# What is expected
When you find the line with "Para el primer" among the records below, reproduce it and each line after it exactly, ending with the line with "Para los usuarios".

# Data records
───
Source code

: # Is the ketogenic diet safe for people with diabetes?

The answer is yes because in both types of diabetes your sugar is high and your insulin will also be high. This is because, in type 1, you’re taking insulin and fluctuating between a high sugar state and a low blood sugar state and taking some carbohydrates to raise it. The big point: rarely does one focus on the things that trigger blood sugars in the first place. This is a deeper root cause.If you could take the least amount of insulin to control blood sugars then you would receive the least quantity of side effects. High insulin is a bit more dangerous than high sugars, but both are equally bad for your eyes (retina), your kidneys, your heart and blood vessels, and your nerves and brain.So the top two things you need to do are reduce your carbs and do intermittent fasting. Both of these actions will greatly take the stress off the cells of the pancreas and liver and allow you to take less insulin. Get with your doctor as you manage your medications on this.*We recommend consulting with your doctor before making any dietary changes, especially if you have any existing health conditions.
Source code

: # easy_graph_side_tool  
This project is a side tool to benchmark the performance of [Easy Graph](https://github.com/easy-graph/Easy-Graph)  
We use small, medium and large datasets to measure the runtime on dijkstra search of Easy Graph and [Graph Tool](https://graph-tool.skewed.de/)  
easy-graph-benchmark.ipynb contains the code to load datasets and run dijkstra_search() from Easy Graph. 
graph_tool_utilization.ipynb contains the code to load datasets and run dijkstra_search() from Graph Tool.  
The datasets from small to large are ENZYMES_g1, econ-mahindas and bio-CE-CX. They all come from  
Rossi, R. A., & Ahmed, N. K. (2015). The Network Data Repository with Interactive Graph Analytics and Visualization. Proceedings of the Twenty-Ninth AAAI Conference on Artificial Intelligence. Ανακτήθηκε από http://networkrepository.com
───
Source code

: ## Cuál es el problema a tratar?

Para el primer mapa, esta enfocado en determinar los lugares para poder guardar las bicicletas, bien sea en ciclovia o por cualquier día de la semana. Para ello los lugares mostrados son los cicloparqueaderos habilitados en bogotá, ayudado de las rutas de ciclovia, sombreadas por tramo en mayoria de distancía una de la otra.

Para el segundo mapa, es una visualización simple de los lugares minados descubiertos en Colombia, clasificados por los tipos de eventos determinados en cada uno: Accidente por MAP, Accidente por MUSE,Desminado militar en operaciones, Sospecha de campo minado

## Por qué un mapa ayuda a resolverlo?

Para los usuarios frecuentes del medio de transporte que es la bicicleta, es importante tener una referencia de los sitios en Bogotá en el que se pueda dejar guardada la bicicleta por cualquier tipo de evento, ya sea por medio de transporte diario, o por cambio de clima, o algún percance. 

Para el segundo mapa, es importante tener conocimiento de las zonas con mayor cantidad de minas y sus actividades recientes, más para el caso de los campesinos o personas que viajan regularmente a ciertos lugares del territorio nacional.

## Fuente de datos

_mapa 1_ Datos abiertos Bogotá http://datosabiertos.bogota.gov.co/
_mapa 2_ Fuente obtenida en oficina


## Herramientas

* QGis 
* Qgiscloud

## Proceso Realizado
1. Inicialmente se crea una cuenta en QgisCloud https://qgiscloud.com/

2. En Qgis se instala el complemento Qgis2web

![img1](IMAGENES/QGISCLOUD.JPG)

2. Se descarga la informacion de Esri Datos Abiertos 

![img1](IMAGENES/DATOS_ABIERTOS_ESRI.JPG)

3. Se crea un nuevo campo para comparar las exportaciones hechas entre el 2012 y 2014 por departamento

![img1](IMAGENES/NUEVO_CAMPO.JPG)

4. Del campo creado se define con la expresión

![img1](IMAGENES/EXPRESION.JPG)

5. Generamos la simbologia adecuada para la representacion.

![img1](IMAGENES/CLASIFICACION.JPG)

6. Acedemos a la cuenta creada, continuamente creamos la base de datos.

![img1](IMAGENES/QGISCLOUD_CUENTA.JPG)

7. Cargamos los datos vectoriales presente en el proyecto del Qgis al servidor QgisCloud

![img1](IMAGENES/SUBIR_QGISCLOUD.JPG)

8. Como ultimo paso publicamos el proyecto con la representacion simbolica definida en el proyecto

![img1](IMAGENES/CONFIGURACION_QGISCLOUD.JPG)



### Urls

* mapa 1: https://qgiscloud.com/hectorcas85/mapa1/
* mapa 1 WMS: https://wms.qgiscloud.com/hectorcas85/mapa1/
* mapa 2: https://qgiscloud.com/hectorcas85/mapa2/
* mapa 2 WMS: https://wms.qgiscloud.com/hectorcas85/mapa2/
───
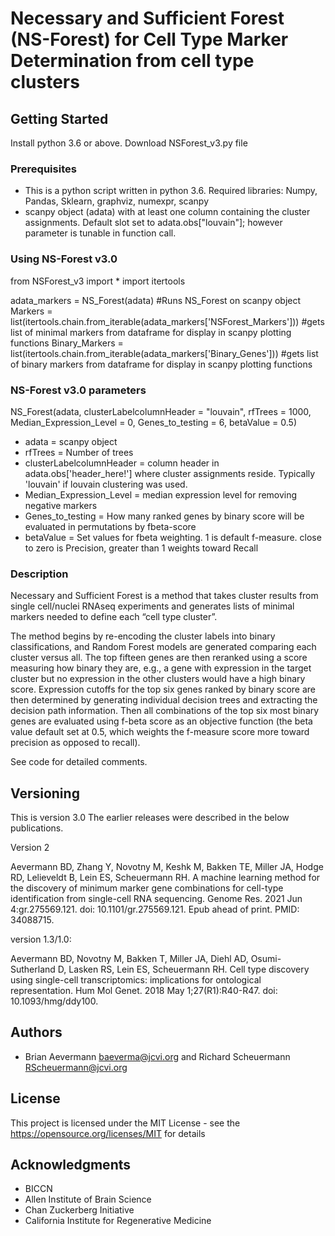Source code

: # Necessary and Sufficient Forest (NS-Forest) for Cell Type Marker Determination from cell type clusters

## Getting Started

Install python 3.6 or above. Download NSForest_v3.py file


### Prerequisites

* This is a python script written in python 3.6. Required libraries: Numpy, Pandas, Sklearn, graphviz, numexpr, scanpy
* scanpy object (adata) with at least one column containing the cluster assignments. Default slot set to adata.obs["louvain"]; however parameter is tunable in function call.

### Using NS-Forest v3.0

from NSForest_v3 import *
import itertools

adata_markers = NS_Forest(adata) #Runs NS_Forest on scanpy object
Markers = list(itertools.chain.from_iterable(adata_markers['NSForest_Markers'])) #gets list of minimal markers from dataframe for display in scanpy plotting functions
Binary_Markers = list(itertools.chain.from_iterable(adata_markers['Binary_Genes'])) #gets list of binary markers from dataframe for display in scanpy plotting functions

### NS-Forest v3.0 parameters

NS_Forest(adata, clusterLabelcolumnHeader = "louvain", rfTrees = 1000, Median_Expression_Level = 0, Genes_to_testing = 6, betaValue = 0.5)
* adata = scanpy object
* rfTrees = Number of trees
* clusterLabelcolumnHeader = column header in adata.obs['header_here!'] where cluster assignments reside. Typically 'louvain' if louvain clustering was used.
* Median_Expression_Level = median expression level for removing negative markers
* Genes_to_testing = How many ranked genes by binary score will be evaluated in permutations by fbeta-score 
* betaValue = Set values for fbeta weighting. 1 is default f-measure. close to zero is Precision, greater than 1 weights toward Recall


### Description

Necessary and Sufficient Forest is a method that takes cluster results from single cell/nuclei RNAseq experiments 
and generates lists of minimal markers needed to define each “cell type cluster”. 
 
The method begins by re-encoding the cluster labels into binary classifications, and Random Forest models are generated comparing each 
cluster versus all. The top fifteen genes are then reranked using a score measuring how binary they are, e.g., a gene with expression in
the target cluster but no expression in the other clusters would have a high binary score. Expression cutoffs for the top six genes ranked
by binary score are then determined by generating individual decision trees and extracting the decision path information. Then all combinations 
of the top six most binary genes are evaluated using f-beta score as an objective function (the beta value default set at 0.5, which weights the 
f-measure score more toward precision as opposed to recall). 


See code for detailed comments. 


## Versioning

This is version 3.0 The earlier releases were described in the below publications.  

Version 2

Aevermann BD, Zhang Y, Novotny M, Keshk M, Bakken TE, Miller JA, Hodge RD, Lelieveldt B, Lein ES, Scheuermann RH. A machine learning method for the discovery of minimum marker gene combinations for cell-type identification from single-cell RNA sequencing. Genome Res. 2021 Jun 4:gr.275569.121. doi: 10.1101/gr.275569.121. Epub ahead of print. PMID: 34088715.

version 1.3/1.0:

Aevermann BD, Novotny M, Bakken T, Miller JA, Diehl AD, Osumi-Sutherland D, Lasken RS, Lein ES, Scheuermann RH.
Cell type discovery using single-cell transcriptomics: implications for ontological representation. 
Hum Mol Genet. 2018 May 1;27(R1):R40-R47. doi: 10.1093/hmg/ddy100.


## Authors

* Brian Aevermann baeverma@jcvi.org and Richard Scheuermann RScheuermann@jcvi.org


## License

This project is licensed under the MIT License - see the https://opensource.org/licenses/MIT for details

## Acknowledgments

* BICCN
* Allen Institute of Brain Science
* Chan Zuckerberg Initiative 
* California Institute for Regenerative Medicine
───
# Answer to this problem
Para el primer mapa, esta enfocado en determinar los lugares para poder guardar las bicicletas, bien sea en ciclovia o por cualquier día de la semana. Para ello los lugares mostrados son los cicloparqueaderos habilitados en bogotá, ayudado de las rutas de ciclovia, sombreadas por tramo en mayoria de distancía una de la otra.

Para el segundo mapa, es una visualización simple de los lugares minados descubiertos en Colombia, clasificados por los tipos de eventos determinados en cada uno: Accidente por MAP, Accidente por MUSE,Desminado militar en operaciones, Sospecha de campo minado

## Por qué un mapa ayuda a resolverlo?

Para los usuarios frecuentes del medio de transporte que es la bicicleta, es importante tener una referencia de los sitios en Bogotá en el que se pueda dejar guardada la bicicleta por cualquier tipo de evento, ya sea por medio de transporte diario, o por cambio de clima, o algún percance. 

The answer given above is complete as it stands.